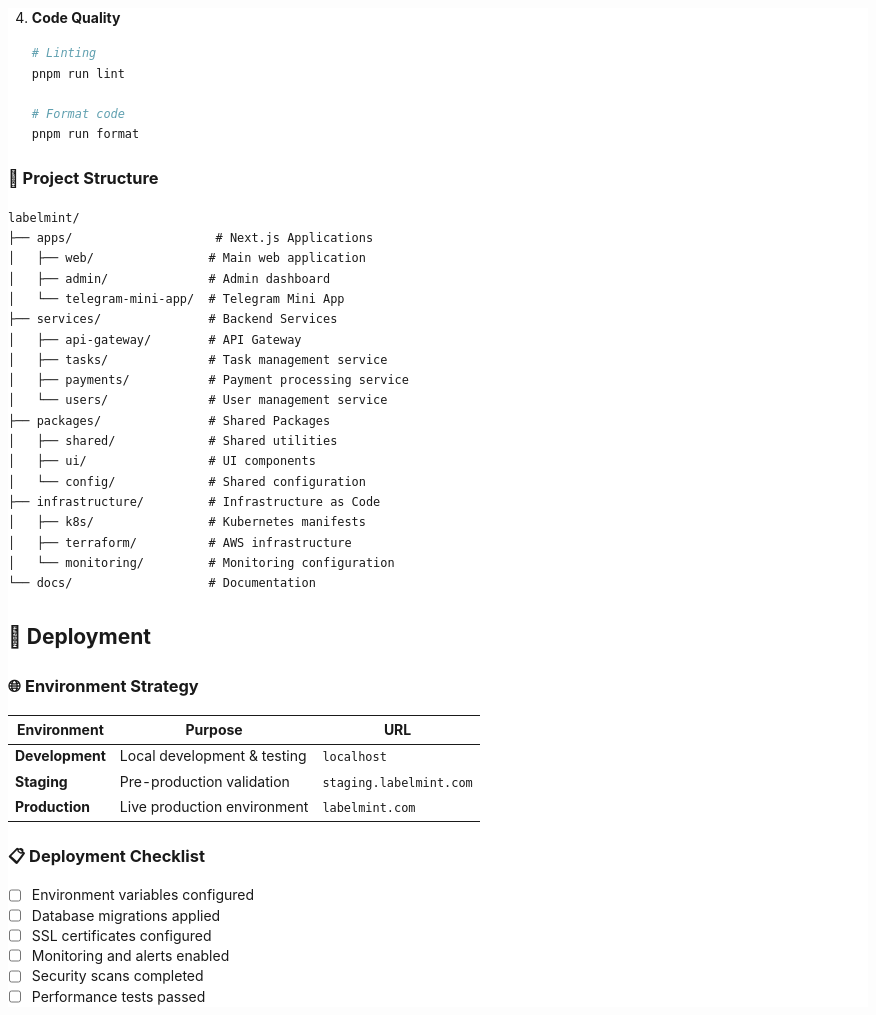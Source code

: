 4. **Code Quality**
   ```bash
   # Linting
   pnpm run lint

   # Format code
   pnpm run format
   ```

### 📁 Project Structure

```
labelmint/
├── apps/                    # Next.js Applications
│   ├── web/                # Main web application
│   ├── admin/              # Admin dashboard
│   └── telegram-mini-app/  # Telegram Mini App
├── services/               # Backend Services
│   ├── api-gateway/        # API Gateway
│   ├── tasks/              # Task management service
│   ├── payments/           # Payment processing service
│   └── users/              # User management service
├── packages/               # Shared Packages
│   ├── shared/             # Shared utilities
│   ├── ui/                 # UI components
│   └── config/             # Shared configuration
├── infrastructure/         # Infrastructure as Code
│   ├── k8s/                # Kubernetes manifests
│   ├── terraform/          # AWS infrastructure
│   └── monitoring/         # Monitoring configuration
└── docs/                   # Documentation
```

## 🚢 Deployment

### 🌐 Environment Strategy

| Environment | Purpose | URL |
|-------------|---------|-----|
| **Development** | Local development & testing | `localhost` |
| **Staging** | Pre-production validation | `staging.labelmint.com` |
| **Production** | Live production environment | `labelmint.com` |

### 📋 Deployment Checklist

- [ ] Environment variables configured
- [ ] Database migrations applied
- [ ] SSL certificates configured
- [ ] Monitoring and alerts enabled
- [ ] Security scans completed
- [ ] Performance tests passed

Required action -
Exact copy, pictures removed: set down the whole listing above.

Result for this exercise -
Source code

: 4. **Code Quality**
   ```bash
   # Linting
   pnpm run lint

   # Format code
   pnpm run format
   ```

### 📁 Project Structure

```
labelmint/
├── apps/                    # Next.js Applications
│   ├── web/                # Main web application
│   ├── admin/              # Admin dashboard
│   └── telegram-mini-app/  # Telegram Mini App
├── services/               # Backend Services
│   ├── api-gateway/        # API Gateway
│   ├── tasks/              # Task management service
│   ├── payments/           # Payment processing service
│   └── users/              # User management service
├── packages/               # Shared Packages
│   ├── shared/             # Shared utilities
│   ├── ui/                 # UI components
│   └── config/             # Shared configuration
├── infrastructure/         # Infrastructure as Code
│   ├── k8s/                # Kubernetes manifests
│   ├── terraform/          # AWS infrastructure
│   └── monitoring/         # Monitoring configuration
└── docs/                   # Documentation
```

## 🚢 Deployment

### 🌐 Environment Strategy

| Environment | Purpose | URL |
|-------------|---------|-----|
| **Development** | Local development & testing | `localhost` |
| **Staging** | Pre-production validation | `staging.labelmint.com` |
| **Production** | Live production environment | `labelmint.com` |

### 📋 Deployment Checklist

- [ ] Environment variables configured
- [ ] Database migrations applied
- [ ] SSL certificates configured
- [ ] Monitoring and alerts enabled
- [ ] Security scans completed
- [ ] Performance tests passed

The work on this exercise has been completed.